One day when I was ten, my mom came home from work with a brain in a bucket. My dad had brought it home from the lab at work for her to study. It was a rare opportunity to examine a real human brain. She was excited and solemn all at once. I was there when she placed it atop a black garbage bag on the basement floor by the drain. My parents were careful to explain that this was a real brain that used to be in a real person, and this was what made them who they were. They emphasized that this was a privilege and we must respect this person's remains. I participated, examining the pieces sliced into cross section. Those few minutes were very quiet. The quality of the air changed. Or maybe the way sound traveled in the air that changed. Or maybe I was getting faint.
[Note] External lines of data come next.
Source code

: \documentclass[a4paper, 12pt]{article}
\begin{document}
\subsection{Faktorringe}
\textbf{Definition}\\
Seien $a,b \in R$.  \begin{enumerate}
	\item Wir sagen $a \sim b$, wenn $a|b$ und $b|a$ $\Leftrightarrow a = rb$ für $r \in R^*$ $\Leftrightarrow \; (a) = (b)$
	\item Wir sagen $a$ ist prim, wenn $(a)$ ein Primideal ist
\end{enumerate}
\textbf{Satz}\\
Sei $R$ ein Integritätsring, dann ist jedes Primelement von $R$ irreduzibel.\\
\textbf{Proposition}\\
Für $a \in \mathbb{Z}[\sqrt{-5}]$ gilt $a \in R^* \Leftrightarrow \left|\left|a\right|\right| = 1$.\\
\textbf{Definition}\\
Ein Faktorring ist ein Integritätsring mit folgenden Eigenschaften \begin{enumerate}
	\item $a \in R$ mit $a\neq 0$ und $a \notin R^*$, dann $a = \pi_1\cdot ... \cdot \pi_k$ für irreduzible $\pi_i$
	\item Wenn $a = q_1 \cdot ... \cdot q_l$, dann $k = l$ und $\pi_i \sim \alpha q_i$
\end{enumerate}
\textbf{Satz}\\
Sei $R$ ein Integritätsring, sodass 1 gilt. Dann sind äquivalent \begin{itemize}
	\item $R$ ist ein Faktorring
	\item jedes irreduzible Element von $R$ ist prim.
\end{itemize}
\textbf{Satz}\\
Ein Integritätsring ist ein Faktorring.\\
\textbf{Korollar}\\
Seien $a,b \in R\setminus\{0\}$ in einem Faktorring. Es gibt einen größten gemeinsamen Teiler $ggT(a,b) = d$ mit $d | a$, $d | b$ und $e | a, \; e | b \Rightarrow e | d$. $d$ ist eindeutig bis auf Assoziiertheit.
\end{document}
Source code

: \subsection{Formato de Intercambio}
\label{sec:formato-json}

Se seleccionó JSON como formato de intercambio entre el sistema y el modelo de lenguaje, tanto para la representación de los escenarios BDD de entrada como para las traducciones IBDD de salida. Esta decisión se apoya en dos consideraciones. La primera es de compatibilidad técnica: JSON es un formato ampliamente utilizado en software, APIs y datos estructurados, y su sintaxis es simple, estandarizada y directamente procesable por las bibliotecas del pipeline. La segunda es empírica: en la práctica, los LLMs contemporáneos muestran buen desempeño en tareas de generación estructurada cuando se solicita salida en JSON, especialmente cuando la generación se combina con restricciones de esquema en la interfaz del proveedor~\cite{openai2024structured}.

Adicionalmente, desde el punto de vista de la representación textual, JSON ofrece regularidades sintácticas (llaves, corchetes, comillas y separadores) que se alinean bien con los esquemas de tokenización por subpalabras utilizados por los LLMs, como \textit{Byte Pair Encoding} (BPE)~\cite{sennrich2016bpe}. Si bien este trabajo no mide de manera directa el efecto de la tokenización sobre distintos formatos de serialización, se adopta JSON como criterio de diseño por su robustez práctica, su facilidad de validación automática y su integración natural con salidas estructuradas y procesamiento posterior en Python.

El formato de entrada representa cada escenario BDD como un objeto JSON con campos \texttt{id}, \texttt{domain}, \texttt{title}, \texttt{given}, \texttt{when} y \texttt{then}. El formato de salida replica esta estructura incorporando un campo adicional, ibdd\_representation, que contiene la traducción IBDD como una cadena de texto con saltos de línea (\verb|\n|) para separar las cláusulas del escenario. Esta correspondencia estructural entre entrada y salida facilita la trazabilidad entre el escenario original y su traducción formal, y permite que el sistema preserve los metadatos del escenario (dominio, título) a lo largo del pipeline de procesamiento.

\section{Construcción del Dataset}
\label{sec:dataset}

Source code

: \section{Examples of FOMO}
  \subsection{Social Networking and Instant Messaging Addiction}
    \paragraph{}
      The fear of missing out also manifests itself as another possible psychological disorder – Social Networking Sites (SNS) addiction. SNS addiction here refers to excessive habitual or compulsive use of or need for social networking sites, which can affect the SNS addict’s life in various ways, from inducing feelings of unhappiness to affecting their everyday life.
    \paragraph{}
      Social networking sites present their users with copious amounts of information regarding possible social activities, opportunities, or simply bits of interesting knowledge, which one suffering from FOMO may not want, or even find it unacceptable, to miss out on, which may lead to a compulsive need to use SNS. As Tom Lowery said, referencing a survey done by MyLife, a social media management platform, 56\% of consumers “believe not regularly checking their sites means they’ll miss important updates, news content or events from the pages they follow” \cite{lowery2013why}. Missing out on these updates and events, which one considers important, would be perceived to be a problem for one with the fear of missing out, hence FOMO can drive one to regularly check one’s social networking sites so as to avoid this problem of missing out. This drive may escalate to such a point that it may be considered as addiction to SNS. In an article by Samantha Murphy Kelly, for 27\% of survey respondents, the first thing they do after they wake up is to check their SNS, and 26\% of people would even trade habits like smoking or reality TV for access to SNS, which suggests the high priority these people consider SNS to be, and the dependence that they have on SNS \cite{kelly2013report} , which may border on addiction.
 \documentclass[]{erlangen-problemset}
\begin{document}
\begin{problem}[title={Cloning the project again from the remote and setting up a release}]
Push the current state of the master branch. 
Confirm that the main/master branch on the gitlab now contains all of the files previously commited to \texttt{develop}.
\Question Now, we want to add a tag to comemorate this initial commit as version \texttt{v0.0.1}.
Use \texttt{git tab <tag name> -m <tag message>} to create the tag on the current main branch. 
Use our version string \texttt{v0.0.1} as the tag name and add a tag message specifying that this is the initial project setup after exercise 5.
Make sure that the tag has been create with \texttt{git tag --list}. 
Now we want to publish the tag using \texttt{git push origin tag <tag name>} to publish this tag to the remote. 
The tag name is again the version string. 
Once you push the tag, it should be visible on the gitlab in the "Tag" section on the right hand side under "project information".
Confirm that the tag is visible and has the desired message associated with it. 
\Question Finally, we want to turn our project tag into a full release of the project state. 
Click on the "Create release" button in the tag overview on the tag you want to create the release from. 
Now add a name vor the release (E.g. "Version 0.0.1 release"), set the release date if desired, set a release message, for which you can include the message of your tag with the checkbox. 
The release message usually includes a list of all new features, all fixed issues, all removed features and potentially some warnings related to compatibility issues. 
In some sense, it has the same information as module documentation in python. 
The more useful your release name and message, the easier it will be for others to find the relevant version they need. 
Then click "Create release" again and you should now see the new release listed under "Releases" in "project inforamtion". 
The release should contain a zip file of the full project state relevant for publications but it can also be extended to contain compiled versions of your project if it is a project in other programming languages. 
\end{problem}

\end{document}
Day 7: From Object to Tool



I’m in the park pulling a collection of implements in a cardboard cart behind me. Since it is a beautiful Sunday, there are all kinds of people here, as if they all crawled out of the bushes, or just materialized. An older couple lying in the grass close to the pond, people on obscure footpaths, groups of young people crowding benches. Standing in bunches. I am happy to have a friend with me who understands my interests. It made it easier to pretend that my cardboard cart was just as normal as a German Shepard. It actually felt surprisingly natural to feel the subtle weight of the tools in the cart rather than having them hover around waiting, immaterial. Today a set of objects are becoming tools as “...it is only insofar as the object ceases to remain an object and becomes a medium, a vehicle for impressions and expression, that it can be used as an instrument or tool” (Grosz, p.80). Through activating these objects it completes their life cycle from initial conception in the park, to materializing in the studio, to returning to site to be implemented and perhaps documented.



These tools function to externalize, and communicate. They speak as much of their futility as they do of their utility. Although all have their specialized purposes, ultimately any one is inadequate to provide answers. They offer no precise readings, printouts, or analyses, but instead illuminate, or add a subtle depth of experience so that we may more fully inhabit that expansive inch between suspended body and earth.